Pages

Tuesday, 18 August 2009

Wizard Divinum Officium site

Many thanks to Pastor in Valle for the link to this Divinum Officium site. You can select any calendar from 1570 to 1961, choose Latin only or have a facing translation in English or Magyar, and then select whichever hour you want. It is a Breviary-Head's paradise.

9 comments:

Londiniensis said...

This is the site I use for my daily tweet from the Liturgy of the Hours, using the 1960 rubrics (occasionally moving to the RSV-CE translation if the English is too obscure).

Catholicity said...

I've been using this for weeks and I love it. However, the original is posted and maintained at http://lzkiss.net/cgi-bin/horas/officium.pl
Is it the same guy? He's a PERL programmer and it does appear that he took the link off his menu and probably placed it on the new site. Bravo!

Willebrord said...

Does anyone know which of the versions of the Breviary on that site would be comparable to a Breviary published in 1853? None of them seemed like they fit, unless either the "Divine Afflatu" is it, or if it is most similar to the ones from the 1500's.

Capreolus said...

I can also recommend (for the pre-1950's changes) the website of the Confraternity of Ss. Peter and Paul (breviary.net). For a very modest fee (around US$2.00 a month), one can view the entire day's Office (with all the proper parts already inserted into the Common or weekday pslater, even the Martyrology reading) at a glance.
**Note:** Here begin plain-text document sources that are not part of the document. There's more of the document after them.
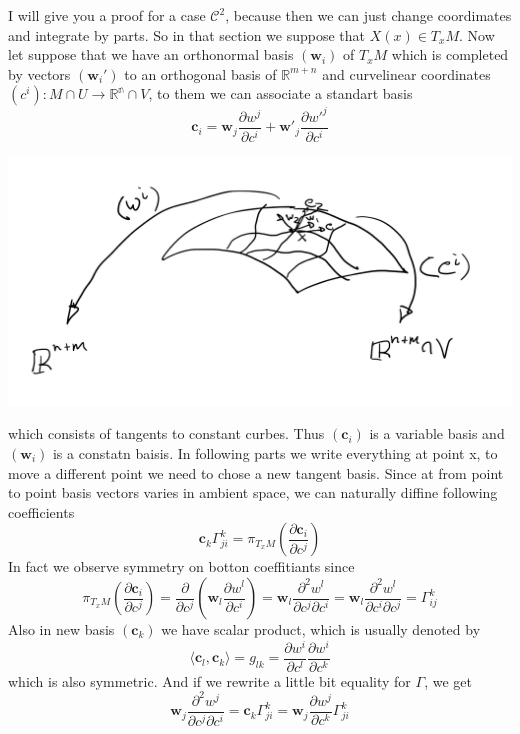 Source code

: \vspace{2ex}
I will give you a proof for a case $\mathcal C^2$, because then we can just change
coordimates and integrate by parts. So in that section we suppose that $X(x)\in
T_xM$. Now let suppose that we have an orthonormal basis $(\mathbf w_i)$ of $T_xM$
which is completed by vectors $(\mathbf w_i')$ to an orthogonal basis of
$\mathbb R^{m+n}$ and curvelinear
coordinates $(c^i):M\cap U\rightarrow \mathbb{R^n}\cap V$, to them we can
associate a standart basis 
\[\mathbf{c}_i=\mathbf{w}_j\frac{\partial w^j}{\partial c^i}+\mathbf{w'}_j\frac{\partial w'^j}{\partial c^i}\]
\begin{center}
\includegraphics[scale=0.2]{maps.png}
\end{center}
which consists of tangents to constant curbes. Thus $(\mathbf c_i)$ is a variable
basis and $(\mathbf w_i)$ is a constatn baisis. In following parts we write
everything at point x, to move a different point we need to chose a new tangent basis. Since at from point to point
basis vectors varies in ambient space, we can naturally diffine following coefficients
\[\mathbf c_k\Gamma_{ji}^k=\pi_{T_x M}(\frac{\partial\mathbf{c}_i}{\partial c^j})\]
In fact we observe symmetry on botton coeffitiants since
\[\pi_{T_xM}(\frac{\partial\mathbf{c}_i}{\partial c^j}) = \frac{\partial}{\partial c^j}(\mathbf{w}_l\frac{\partial w^l}{\partial c^i})
=\mathbf{w}_l\frac{\partial^2 w^l}{\partial c^j\partial c^i}=\mathbf{w}_l\frac{\partial^2 w^l}{\partial c^i\partial c^j}
=\Gamma_{ij}^k\]
Also in new basis $(\mathbf{c}_k)$ we have scalar product, which is usually denoted by
\[\langle\mathbf{c}_l,\mathbf{c}_k\rangle=g_{lk}=\frac{\partial w^i}{\partial c^l}\frac{\partial w^i}{\partial c^k}\]
which is also symmetric. And if we rewrite a little bit equality for $\Gamma$, we get
\[\mathbf{w}_j\frac{\partial^2 w^j}{\partial c^j\partial c^i}=\mathbf{c}_k\Gamma_{ji}^k
=\mathbf{w}_j\frac{\partial w^j}{\partial c^k}\Gamma_{ji}^k\]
There is, as well, a fine English translation in a parallel column and sound-links (e.g., church bells for the beginning of each hour and the Salve at the end). Fr. C.

Oleg-Michael said...

The letters .pl in the name are not the country domain but rather a file extension. While being hosted physically in the US (apparently), the site features a Hungarian translation of the Breviary in addition to Latin and English, so I think the author is Hungarian. Anyway, the site is a masterpiece and should be recommended to everyone.

Berni said...

Father, what do you make of the Newcalendar option on this site? Is it "legit"? Thanks.

Fr Tim Finigan said...

Oleg-Michael many thanks for the correction.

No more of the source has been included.